他说,新一代显卡将使用神经网络生成90%的游戏画面的像素,只有10%的像素使用传统的光线追踪算法来渲染像素。使用传统方法渲染的画面像草图,而显卡会根据草图生成其他的画面细节像素,生成速度很快。

这就有点颠覆性了,生成式AI大模型诞生于显卡,又再造了显卡。游戏显卡以前叫GTX,RTX的命名就是在给光追做推广,以后RTX的命名是不是会根据AI再做一次修改呢?

除了生成更多像素,英伟达还支持让显卡生成新的画面帧,传统计算方式生成一个帧之后,用DLSS再生成三个帧。这将大大提高游戏的帧率,提高游戏画面的流畅度。

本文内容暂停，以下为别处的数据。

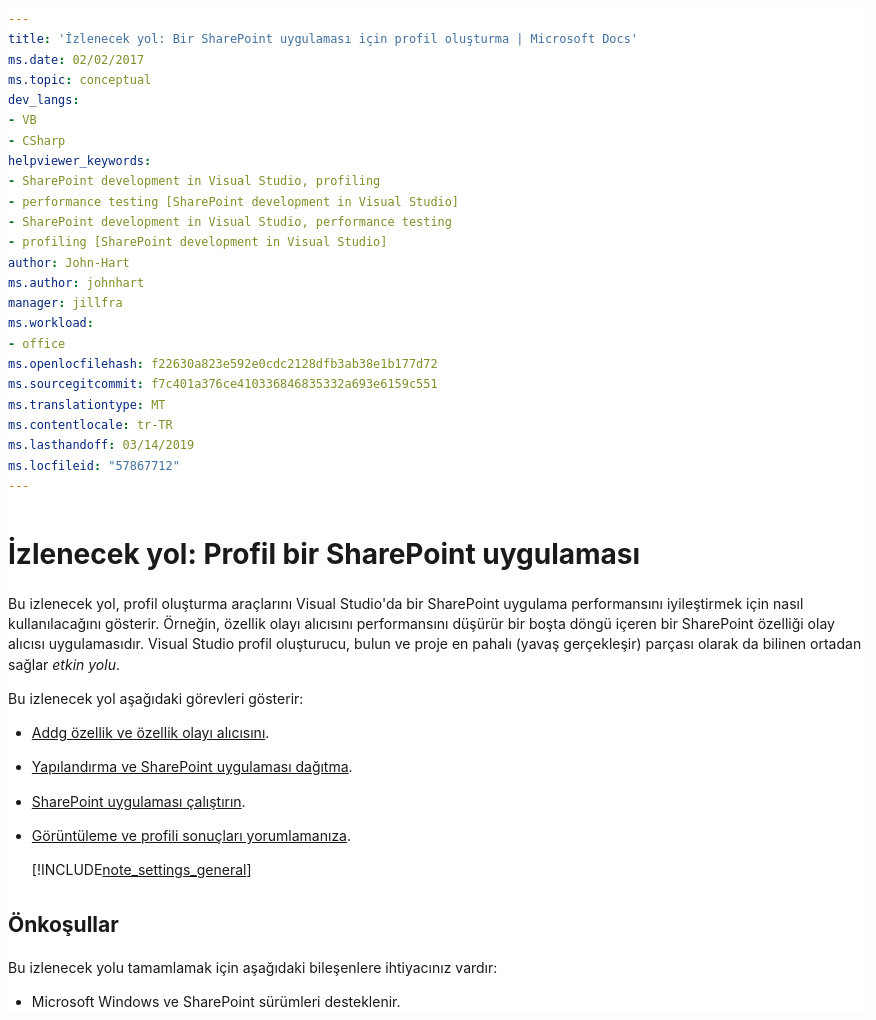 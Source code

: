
 ```yaml
---
title: 'İzlenecek yol: Bir SharePoint uygulaması için profil oluşturma | Microsoft Docs'
ms.date: 02/02/2017
ms.topic: conceptual
dev_langs:
- VB
- CSharp
helpviewer_keywords:
- SharePoint development in Visual Studio, profiling
- performance testing [SharePoint development in Visual Studio]
- SharePoint development in Visual Studio, performance testing
- profiling [SharePoint development in Visual Studio]
author: John-Hart
ms.author: johnhart
manager: jillfra
ms.workload:
- office
ms.openlocfilehash: f22630a823e592e0cdc2128dfb3ab38e1b177d72
ms.sourcegitcommit: f7c401a376ce410336846835332a693e6159c551
ms.translationtype: MT
ms.contentlocale: tr-TR
ms.lasthandoff: 03/14/2019
ms.locfileid: "57867712"
---
```

# <a name="walkthrough-profile-a-sharepoint-application"></a>İzlenecek yol: Profil bir SharePoint uygulaması
  Bu izlenecek yol, profil oluşturma araçlarını Visual Studio'da bir SharePoint uygulama performansını iyileştirmek için nasıl kullanılacağını gösterir. Örneğin, özellik olayı alıcısını performansını düşürür bir boşta döngü içeren bir SharePoint özelliği olay alıcısı uygulamasıdır. Visual Studio profil oluşturucu, bulun ve proje en pahalı (yavaş gerçekleşir) parçası olarak da bilinen ortadan sağlar *etkin yolu*.

 Bu izlenecek yol aşağıdaki görevleri gösterir:

- [Addg özellik ve özellik olayı alıcısını](#add-a-feature-and-feature-event-receiver).

- [Yapılandırma ve SharePoint uygulaması dağıtma](#configure-and-deploy-the-sharepoint-application).

- [SharePoint uygulaması çalıştırın](#run-the-sharepoint-application).

- [Görüntüleme ve profili sonuçları yorumlamanıza](#view-and-interpret-the-profile-results).

  [!INCLUDE[note_settings_general](../sharepoint/includes/note-settings-general-md.md)]

## <a name="prerequisites"></a>Önkoşullar
 Bu izlenecek yolu tamamlamak için aşağıdaki bileşenlere ihtiyacınız vardır:

-   Microsoft Windows ve SharePoint sürümleri desteklenir.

以后还哪有什么玩游戏的显卡,就算你是在玩游戏,显卡也在不停的做AI推理啊。

第二个有趣瞬间,化身美国队长,展示GB200 NVL72的强大。

酒过三巡,介绍完消费级显卡之后,在介绍数据中心级B200显卡之前,老黄提到了三个Scaling Law。

第一个是预训练阶段模型会随着数据、算力和参数的提升而提升效果;

第二个是在训练完成后,通过微调、模型蒸馏等各种优化技术进行二次训练来提升效果;

第三个则是在推理阶段,通过多步骤的推理,类似慢思考的方式来提升模型的效果。

为什么强调这Scaling Law呢?因为这三个阶段都需要大量的B200这种级别的高性能显卡。

为了帮助大家了解这些有点乱的信息,这里先明晰几个概念。首先,新一代显卡的架构叫Blackwell,所以,显卡代号就是B200。

而常说的GB200其实是同时带有Grace CPU和Blackwell显卡的主板。如上图所示,就是一个超级芯片。严格来说,它叫NVL2,因为它有两个Blackwell显卡。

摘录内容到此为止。